Information given >>
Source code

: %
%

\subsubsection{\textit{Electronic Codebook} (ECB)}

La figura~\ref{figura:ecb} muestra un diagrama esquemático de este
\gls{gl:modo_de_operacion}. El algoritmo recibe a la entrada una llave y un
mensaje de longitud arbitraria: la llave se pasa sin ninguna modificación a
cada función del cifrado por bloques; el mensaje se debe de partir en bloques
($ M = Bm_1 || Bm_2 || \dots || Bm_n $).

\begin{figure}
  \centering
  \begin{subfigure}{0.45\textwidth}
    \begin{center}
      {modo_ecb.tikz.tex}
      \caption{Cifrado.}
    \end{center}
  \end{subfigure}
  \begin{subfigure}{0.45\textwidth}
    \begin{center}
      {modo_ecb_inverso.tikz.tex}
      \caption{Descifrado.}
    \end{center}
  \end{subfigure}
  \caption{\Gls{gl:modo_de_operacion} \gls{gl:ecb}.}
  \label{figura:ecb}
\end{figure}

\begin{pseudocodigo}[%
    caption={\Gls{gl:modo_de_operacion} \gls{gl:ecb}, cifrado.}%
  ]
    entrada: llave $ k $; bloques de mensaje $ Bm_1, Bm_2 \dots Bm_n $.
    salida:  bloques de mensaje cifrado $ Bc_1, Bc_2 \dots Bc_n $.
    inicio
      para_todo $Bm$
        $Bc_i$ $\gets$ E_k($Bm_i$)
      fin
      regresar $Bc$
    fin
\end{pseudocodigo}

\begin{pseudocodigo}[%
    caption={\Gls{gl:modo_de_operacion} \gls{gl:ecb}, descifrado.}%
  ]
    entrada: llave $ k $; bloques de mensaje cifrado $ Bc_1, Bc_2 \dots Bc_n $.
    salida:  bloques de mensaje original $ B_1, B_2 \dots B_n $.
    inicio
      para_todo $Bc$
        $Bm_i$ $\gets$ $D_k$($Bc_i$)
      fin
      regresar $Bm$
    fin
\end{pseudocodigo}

Exercise directions >>
Would you give again, word for word, every line from the one with "entrada: llave $ k $; bloques de mensaje $" through the final line of the listing above?

Answer to this task >>
    entrada: llave $ k $; bloques de mensaje $ Bm_1, Bm_2 \dots Bm_n $.
    salida:  bloques de mensaje cifrado $ Bc_1, Bc_2 \dots Bc_n $.
    inicio
      para_todo $Bm$
        $Bc_i$ $\gets$ E_k($Bm_i$)
      fin
      regresar $Bc$
    fin
\end{pseudocodigo}

\begin{pseudocodigo}[%
    caption={\Gls{gl:modo_de_operacion} \gls{gl:ecb}, descifrado.}%
  ]
    entrada: llave $ k $; bloques de mensaje cifrado $ Bc_1, Bc_2 \dots Bc_n $.
    salida:  bloques de mensaje original $ B_1, B_2 \dots B_n $.
    inicio
      para_todo $Bc$
        $Bm_i$ $\gets$ $D_k$($Bc_i$)
      fin
      regresar $Bm$
    fin
\end{pseudocodigo}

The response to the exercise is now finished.